To be honest, I've found a ton of other stuff on satellite radio that interests me. The music channels are great, are there all of the time, and are commercial free. If Howard is dropped, I think I could easily move on.

Wonder how much Sirius/XM revenue is spent on big names like Howard, Oprah, Mad Dog. etc? 

Oh...forgot...I'd definitely keep my subscription. Terrestrial radio is a wasteland.


----------



## wilbur_the_goose (Aug 16, 2006)

SIRI should drop Oprah too. This may have been the channel that killed XM as a stand-alone entity.


----------



## Scott in FL (Mar 18, 2008)

Hardin Thicke said:


> The show is now riddled with cheap commercials; Ashley Madison.com, 1-800-Flowers, "Enhancement" products, etc.

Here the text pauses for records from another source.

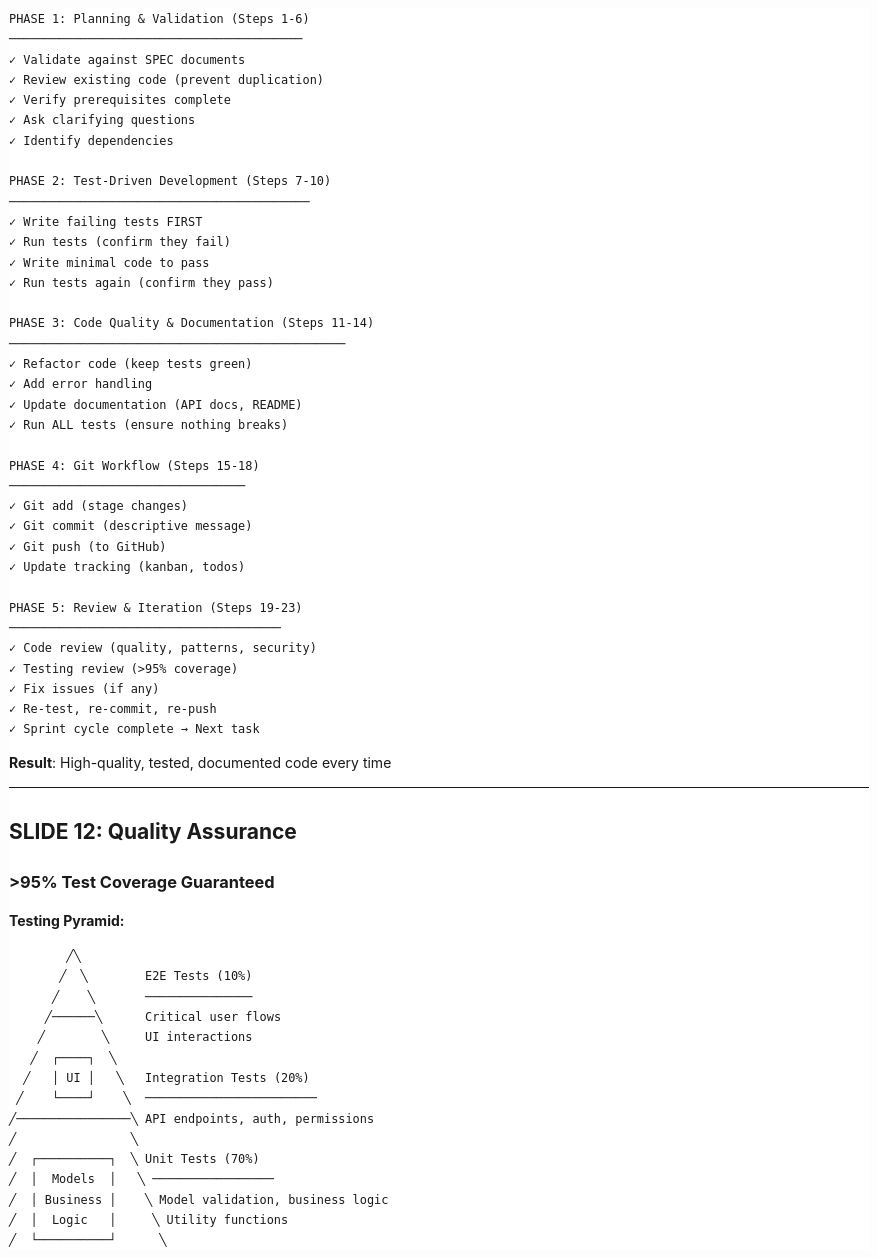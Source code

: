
 ```
PHASE 1: Planning & Validation (Steps 1-6)
─────────────────────────────────────────
✓ Validate against SPEC documents
✓ Review existing code (prevent duplication)
✓ Verify prerequisites complete
✓ Ask clarifying questions
✓ Identify dependencies

PHASE 2: Test-Driven Development (Steps 7-10)
──────────────────────────────────────────
✓ Write failing tests FIRST
✓ Run tests (confirm they fail)
✓ Write minimal code to pass
✓ Run tests again (confirm they pass)

PHASE 3: Code Quality & Documentation (Steps 11-14)
───────────────────────────────────────────────
✓ Refactor code (keep tests green)
✓ Add error handling
✓ Update documentation (API docs, README)
✓ Run ALL tests (ensure nothing breaks)

PHASE 4: Git Workflow (Steps 15-18)
─────────────────────────────────
✓ Git add (stage changes)
✓ Git commit (descriptive message)
✓ Git push (to GitHub)
✓ Update tracking (kanban, todos)

PHASE 5: Review & Iteration (Steps 19-23)
──────────────────────────────────────
✓ Code review (quality, patterns, security)
✓ Testing review (>95% coverage)
✓ Fix issues (if any)
✓ Re-test, re-commit, re-push
✓ Sprint cycle complete → Next task
```

**Result**: High-quality, tested, documented code every time

---

## SLIDE 12: Quality Assurance

### >95% Test Coverage Guaranteed

**Testing Pyramid:**

```
        ╱╲
       ╱  ╲        E2E Tests (10%)
      ╱    ╲       ───────────────
     ╱──────╲      Critical user flows
    ╱        ╲     UI interactions
   ╱  ┌────┐  ╲
  ╱   │ UI │   ╲   Integration Tests (20%)
 ╱    └────┘    ╲  ────────────────────────
╱────────────────╲ API endpoints, auth, permissions
╱                ╲
╱  ┌──────────┐  ╲ Unit Tests (70%)
╱  │  Models  │   ╲ ─────────────────
╱  │ Business │    ╲ Model validation, business logic
╱  │  Logic   │     ╲ Utility functions
╱  └──────────┘      ╲
```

Stern's show has commercials??? I didn't know that, but then again I never listen. :nono2:


----------



## Dude111 (Aug 6, 2010)

thestaton said:


> Stern is the only thing keeping them afloat, he's not going anywhere.


Was just gonna post this!!

XM is garbage now ever since the merger (Shallow playlists,etc) and dropping HOWARD would be quite dumb!!

I am so glad i didnt ever subscribe!! (I was almost going to when the merger happend)


----------



## Yoda-DBSguy (Nov 4, 2006)

I don't think they should just drop him; they should all out drop kick 'em!:eek2:

I simply hate the guy.....


----------



## SamC (Jan 20, 2003)

Stern is just another example of the way in which a tiny niche group can be hyped into something.

He was on the radio. In a few big cities. Never national in the way Limbaugh, Bruce Williams, Larry King, Dr Laura, Paul Harvey, etc, were. Where his one joke act (he said **** on the radio) was funny to 1%. Then on a small cable channel.

SSR thought this was the salvation. It did not work. Neither SR system makes any money, nor does the merged system.

He will not be missed.

And, WHERE IS HE GOING TO TAKE HIS FUNNY TO 12 YEAR OLDS ACT? Regular radio? HBO? Where.

Just play every genre of music, commercial free; have the major sports; and carry a good mix of talk, and this "act" will not be missed.


----------



## njblackberry (Dec 29, 2007)

XM Radio customer since they started. Couldn't care less about him - he can be very funny, but I guess I've outgrown/outaged it...

Sirius (thanks for destroying)/XM isn't going anywhere.


----------



## dhhaines (Nov 18, 2005)

I originally went with XM because they DIDN'T have Stern. Wouldn't break my heart if he walked. He's not as important as he and his fans think he is.


----------



## Dude111 (Aug 6, 2010)

Yoda-DBSguy said:


> I don't think they should just drop him; they should all out drop kick 'em!:eek2:
> 
> I simply hate the guy.....


Well i think he is BETTER now than he was on reg radio..


----------



## gyrfalcon (Sep 8, 2010)

I don't care if Howard Stern stays or goes... What I find weird is why a radio provider would pay someone to be broadcasted. You would think it would be the other way around if anything as Howard could generate revenue from his sponsors and having a bigger listening base helps him.


----------



## paja (Oct 23, 2006)

gyrfalcon said:


> I don't care if Howard Stern stays or goes... What I find weird is why a radio provider would pay someone to be broadcasted. You would think it would be the other way around if anything as Howard could generate revenue from his sponsors and having a bigger listening base helps him.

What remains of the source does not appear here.